Попасть в механическую или столярную было труднее, да и не всякому удавалось здесь выучиться. Стать хорошим слесарем, токарем, модельщиком можно было только при условии, если кто-нибудь из старших рабочих внимательно следит за работой начинающего и дает ему необходимые указания. Если этого не было, то выходила лишь порча материалов, за которую обыкновенно подростка «выгоняли».
Эта особенность выучки давала возможность попадать в механическую или столярную лишь тем ребятам, у которых там имелся какой-нибудь близкий человек: отец, старший брат. В силу этого профессии слесарей, токарей, зубильщиков, краснодеревцев, модельщиков считались привилегией сравнительно немногих заводских семейств.
Требования по части количества и чистоты выработки предъявлялись к ученикам механической и столярной настолько высокие, что взрослым приходилось «натаскивать» ребят дома и, кроме того, помогать, исправлять и доделывать во время работ.

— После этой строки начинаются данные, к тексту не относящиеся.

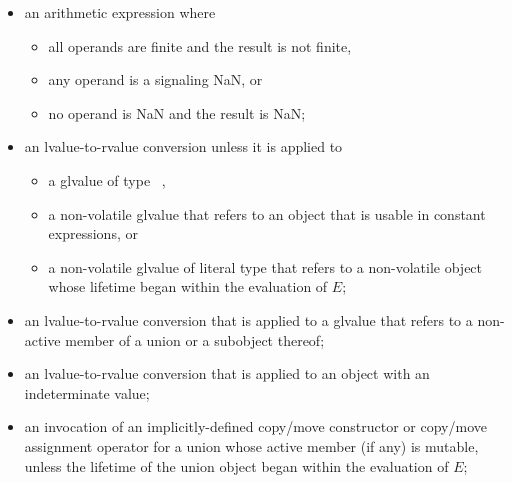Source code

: \begin{itemize}
\item
an arithmetic expression where
\begin{itemize}
\item all operands are finite and the result is not finite,
\item any operand is a signaling NaN, or
\item no operand is NaN and the result is NaN;
\end{itemize}

\item
an lvalue-to-rvalue conversion unless
it is applied to
\begin{itemize}
  \item
  a glvalue of type \cv{}~,

  \item
  a non-volatile glvalue that refers to an object that is
  usable in constant expressions, or

  \item
  a non-volatile glvalue of literal type that refers to a non-volatile object
  whose lifetime began within the evaluation of $E$;
\end{itemize}

\item
an lvalue-to-rvalue conversion
that is applied to a glvalue
that refers to a non-active member of a union or a subobject thereof;

\item
an lvalue-to-rvalue conversion that is applied to
an object with an indeterminate value;

\item
an invocation of an implicitly-defined copy/move constructor or
copy/move assignment operator
for a union whose active member (if any) is mutable,
unless the lifetime of the union object began within the evaluation of $E$;


\end{itemize}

Так, однако, чтобы начальство не видело. Заработок же заводских учеников был самый незначительный.
«Учат их — да еще им же и плати! Мало ли портят», — говорили представители заводоуправления. А выходило обычное жульничество: заводы брали дополнительно труд наиболее квалифицированных рабочих, а оплачивали его, как труд подростков.